WHAT IS EXPECTED
What number of lines in the records below hold the word "block"? Give that number alone.
::: THE DATA
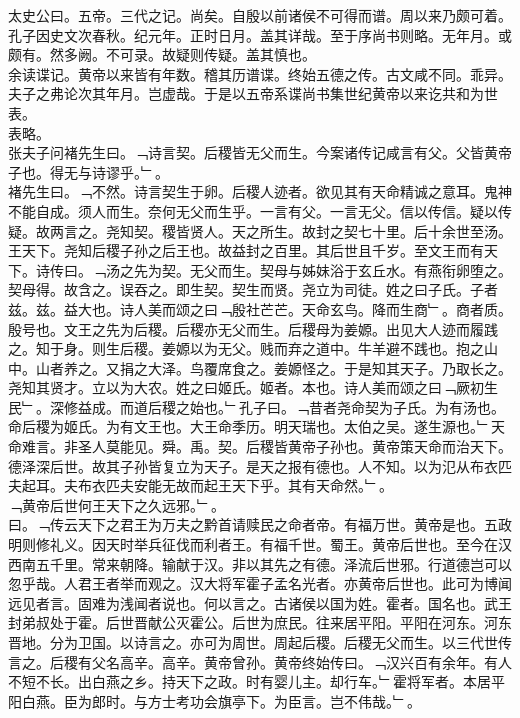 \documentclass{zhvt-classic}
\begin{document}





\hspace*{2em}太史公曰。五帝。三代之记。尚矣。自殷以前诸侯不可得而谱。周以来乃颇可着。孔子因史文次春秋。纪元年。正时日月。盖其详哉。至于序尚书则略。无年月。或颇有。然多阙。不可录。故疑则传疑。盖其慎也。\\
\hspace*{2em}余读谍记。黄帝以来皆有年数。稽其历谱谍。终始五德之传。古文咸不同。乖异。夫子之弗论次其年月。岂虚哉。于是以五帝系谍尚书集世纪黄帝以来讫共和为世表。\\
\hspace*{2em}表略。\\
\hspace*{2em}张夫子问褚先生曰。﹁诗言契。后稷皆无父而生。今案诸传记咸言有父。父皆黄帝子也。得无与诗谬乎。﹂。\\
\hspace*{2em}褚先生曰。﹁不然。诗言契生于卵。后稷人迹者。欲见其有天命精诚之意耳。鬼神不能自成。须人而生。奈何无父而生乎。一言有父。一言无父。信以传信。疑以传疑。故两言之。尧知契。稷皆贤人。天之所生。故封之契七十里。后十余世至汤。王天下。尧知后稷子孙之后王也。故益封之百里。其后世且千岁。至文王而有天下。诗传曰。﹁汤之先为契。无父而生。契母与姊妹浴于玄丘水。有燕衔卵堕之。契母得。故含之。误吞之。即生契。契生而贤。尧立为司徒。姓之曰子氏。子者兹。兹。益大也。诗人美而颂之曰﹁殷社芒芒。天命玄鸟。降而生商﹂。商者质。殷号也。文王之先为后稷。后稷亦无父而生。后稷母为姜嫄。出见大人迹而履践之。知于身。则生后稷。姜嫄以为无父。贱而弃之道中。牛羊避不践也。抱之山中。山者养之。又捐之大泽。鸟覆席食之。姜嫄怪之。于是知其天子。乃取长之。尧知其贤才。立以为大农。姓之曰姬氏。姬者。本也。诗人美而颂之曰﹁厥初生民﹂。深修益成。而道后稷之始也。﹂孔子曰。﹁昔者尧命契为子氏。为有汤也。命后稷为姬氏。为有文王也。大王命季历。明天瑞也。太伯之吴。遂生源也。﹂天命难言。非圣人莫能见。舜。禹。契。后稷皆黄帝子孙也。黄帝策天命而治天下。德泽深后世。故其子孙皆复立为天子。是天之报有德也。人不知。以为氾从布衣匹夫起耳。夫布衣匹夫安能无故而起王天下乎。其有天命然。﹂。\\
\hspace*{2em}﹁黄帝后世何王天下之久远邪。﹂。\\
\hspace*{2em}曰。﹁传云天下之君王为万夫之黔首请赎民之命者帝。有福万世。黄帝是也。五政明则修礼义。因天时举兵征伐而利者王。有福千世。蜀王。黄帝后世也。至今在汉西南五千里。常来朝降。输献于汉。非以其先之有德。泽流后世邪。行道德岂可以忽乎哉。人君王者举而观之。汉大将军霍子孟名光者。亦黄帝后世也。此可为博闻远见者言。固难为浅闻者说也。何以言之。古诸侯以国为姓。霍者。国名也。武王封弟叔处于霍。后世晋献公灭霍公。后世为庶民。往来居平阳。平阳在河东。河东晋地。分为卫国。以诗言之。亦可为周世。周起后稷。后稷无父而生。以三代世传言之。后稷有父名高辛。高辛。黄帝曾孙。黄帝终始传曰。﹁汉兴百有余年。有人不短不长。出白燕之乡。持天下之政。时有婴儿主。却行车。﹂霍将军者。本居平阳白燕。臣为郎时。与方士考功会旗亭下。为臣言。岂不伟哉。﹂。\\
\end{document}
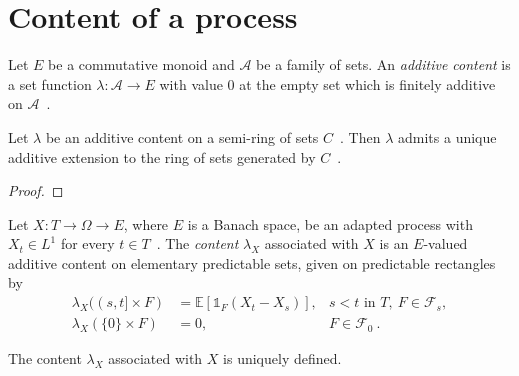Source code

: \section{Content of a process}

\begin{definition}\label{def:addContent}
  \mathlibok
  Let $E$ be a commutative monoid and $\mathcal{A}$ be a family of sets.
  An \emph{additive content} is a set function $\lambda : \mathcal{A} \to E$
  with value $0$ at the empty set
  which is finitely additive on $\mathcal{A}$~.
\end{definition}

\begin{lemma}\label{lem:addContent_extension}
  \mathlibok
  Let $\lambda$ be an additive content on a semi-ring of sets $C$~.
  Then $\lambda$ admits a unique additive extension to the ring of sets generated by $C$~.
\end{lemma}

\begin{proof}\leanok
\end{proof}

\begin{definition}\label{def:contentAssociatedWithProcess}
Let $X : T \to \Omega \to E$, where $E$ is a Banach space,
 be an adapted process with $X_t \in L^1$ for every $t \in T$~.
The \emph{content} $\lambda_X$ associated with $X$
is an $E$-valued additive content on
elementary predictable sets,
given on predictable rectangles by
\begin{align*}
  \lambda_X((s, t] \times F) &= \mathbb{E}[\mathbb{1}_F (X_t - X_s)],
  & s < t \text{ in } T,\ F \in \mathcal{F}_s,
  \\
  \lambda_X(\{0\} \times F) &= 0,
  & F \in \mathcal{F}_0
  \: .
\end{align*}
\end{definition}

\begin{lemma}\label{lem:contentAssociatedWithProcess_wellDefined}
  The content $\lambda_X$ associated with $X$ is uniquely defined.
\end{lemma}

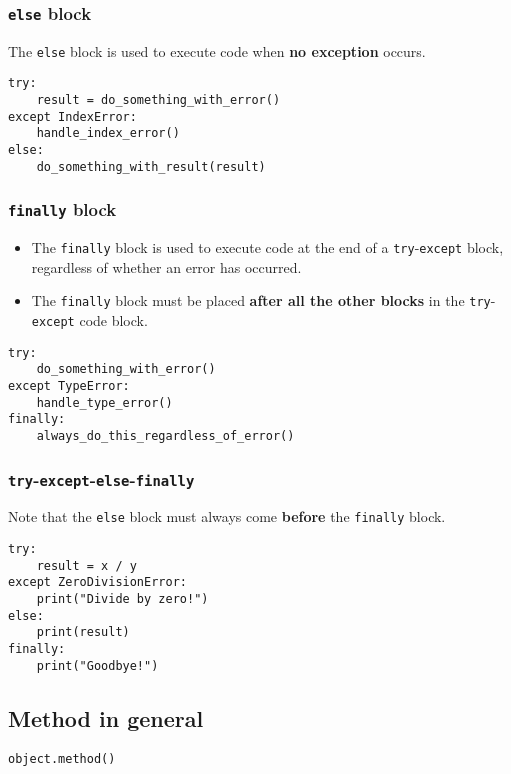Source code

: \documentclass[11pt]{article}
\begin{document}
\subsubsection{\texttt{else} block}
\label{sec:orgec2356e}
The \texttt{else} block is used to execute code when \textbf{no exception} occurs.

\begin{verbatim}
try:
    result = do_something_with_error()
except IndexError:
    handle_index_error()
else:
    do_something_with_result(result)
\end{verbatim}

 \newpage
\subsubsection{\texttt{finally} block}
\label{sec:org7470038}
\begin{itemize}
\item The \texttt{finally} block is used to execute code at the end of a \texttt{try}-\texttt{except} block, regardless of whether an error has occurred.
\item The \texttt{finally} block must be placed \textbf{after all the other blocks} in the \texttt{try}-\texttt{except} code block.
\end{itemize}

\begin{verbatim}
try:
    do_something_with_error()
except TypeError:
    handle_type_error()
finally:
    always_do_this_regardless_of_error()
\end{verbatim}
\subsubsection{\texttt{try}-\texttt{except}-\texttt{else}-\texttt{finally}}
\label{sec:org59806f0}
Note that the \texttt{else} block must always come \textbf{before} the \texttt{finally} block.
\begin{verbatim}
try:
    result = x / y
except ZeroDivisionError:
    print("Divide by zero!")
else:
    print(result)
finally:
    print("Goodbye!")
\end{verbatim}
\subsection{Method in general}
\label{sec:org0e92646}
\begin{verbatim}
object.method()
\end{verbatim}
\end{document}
::::::
::: THE DATA
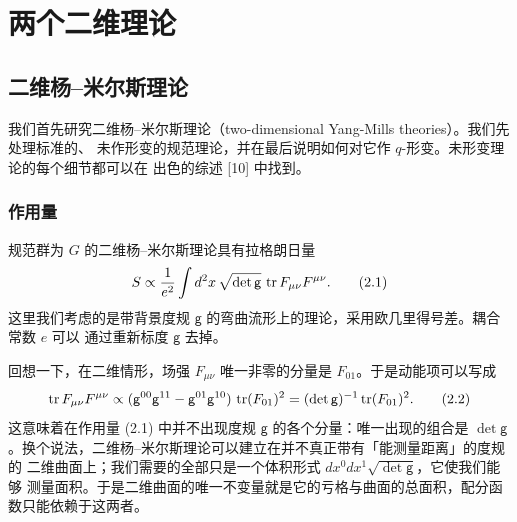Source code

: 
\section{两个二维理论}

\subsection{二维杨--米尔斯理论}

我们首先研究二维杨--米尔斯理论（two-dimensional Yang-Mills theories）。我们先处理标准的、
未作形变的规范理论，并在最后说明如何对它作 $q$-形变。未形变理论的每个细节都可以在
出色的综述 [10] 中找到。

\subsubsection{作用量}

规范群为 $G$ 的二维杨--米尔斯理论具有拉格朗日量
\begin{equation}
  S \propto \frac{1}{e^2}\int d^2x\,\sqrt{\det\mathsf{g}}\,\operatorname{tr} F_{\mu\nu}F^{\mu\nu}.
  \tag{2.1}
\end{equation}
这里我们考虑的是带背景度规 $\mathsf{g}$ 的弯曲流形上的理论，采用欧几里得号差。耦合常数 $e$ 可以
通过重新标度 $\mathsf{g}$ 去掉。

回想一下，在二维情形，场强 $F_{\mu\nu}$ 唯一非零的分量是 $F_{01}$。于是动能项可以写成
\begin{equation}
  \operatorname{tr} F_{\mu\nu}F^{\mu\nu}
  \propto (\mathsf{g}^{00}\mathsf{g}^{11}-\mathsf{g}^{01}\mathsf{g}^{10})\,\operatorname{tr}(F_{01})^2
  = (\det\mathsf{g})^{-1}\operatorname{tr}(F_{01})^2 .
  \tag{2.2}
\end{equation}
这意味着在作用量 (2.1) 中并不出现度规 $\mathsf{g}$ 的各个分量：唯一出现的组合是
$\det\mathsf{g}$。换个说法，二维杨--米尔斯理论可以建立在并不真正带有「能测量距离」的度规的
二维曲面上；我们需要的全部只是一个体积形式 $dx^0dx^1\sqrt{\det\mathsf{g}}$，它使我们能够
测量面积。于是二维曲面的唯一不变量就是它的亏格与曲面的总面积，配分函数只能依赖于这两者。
::::::
::: THE DATA
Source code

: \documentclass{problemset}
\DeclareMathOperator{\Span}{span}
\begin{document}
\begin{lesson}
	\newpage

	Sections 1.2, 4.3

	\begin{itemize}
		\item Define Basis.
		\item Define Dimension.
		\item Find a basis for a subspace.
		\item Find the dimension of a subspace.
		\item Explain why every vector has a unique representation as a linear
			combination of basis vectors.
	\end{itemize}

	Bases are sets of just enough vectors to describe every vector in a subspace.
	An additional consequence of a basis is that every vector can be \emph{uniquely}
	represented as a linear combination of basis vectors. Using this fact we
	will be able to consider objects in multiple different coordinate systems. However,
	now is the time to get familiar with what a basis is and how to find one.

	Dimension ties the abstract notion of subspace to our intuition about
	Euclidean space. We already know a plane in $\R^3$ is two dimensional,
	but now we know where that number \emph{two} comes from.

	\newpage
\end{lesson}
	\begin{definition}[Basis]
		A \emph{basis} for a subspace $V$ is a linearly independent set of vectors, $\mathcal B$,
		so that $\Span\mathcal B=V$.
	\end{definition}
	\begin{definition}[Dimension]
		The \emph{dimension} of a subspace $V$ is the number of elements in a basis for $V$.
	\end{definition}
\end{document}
::::::
THE ANSWER
6